Mais, vous avez raison, pour l'instant, ça vise surtout l'administration, mais comme modèle. Mais, l'administration, en s'adaptant, en rendant écoconditionnelle une meilleure pratique, va être en train d'avoir un effet direct sur le marché. Ça, c'est un grand débat. Hier, les représentants du Climate Group le disaient, puis je les ai taquinés un peu, parce que j'ai dit qu'il y avait un «oxymoron» là-dedans, parce qu'ils disaient: «The Government has to determine the best market conditions». Mais il y a une contradiction, parce que, si tu dis «Government determining market conditions», c'est pas «market conditions», c'est «State conditions». Alors, c'est compliqué, mais je pense qu'on part du bon pied au moins là-dedans, puis j'accueille très favorablement votre enthousiasme, je la partage, puis votre expertise est extraordinaire, puis on va faire des bonnes choses ici, au Québec, vous allez voir.

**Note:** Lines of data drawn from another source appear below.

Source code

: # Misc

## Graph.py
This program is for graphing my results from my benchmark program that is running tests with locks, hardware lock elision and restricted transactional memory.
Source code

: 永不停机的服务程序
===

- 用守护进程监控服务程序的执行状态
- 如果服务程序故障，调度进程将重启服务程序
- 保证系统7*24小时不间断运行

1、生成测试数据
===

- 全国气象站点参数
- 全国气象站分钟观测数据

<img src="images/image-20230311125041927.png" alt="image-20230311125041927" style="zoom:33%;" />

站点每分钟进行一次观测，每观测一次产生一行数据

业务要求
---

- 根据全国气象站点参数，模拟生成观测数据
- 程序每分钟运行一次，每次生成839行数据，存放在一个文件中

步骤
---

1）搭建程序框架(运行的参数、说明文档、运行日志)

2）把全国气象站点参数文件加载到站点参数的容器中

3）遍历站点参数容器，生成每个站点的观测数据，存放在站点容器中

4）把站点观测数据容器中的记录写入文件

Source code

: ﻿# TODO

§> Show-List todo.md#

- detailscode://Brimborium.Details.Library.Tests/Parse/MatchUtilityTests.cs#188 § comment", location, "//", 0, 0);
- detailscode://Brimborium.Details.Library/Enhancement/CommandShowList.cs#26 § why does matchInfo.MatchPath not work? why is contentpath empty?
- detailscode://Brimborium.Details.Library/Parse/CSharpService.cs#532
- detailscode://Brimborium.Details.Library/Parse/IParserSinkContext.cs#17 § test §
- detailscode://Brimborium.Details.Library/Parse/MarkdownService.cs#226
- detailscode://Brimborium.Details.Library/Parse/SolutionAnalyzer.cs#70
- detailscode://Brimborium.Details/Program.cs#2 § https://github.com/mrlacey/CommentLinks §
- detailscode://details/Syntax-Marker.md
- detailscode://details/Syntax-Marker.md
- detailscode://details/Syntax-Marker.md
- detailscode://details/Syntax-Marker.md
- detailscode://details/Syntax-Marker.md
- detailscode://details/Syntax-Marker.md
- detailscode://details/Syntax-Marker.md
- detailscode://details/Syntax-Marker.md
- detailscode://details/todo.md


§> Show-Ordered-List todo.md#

Le Président (M. Pinard): Merci. Commentaires, M. Toth?

M. Thot (Pierre): Oui, un commentaire. Ce qui incite les entreprises à investir dans le domaine du développement durable, il y a naturellement des projets qui, eux, sont même rentables; ce qui les incite également, c'est la nécessité de réduire leur risque, le risque auquel elles sont soumises, mais il y a beaucoup d'entreprises qui expriment le souhait d'investir dans ces domaines-là, de faire progresser des choses, mais qui ne veulent pas le faire si les autres entreprises ne sont pas soumises aux mêmes contraintes. Et on retrouve dans le projet de loi un élément qui ne se trouvait pas avant et dont on discutait avec l'équipe qui était présente avant nous, qui était celui de l'internalisation des coûts, qui est un élément extrêmement important dans ce domaine où les problèmes sont des problèmes... les problèmes environnementaux sont des problèmes sociétaux, mais qui ne sont pas internalisés forcément par les entreprises. Et donc, les entreprises ne prendront pas toujours des mesures sur ces questions-là, d'où la nécessité donc d'internaliser ces problèmes sous forme de coûts afin qu'ils constituent un problème pour les entreprises et que les entreprises adressent.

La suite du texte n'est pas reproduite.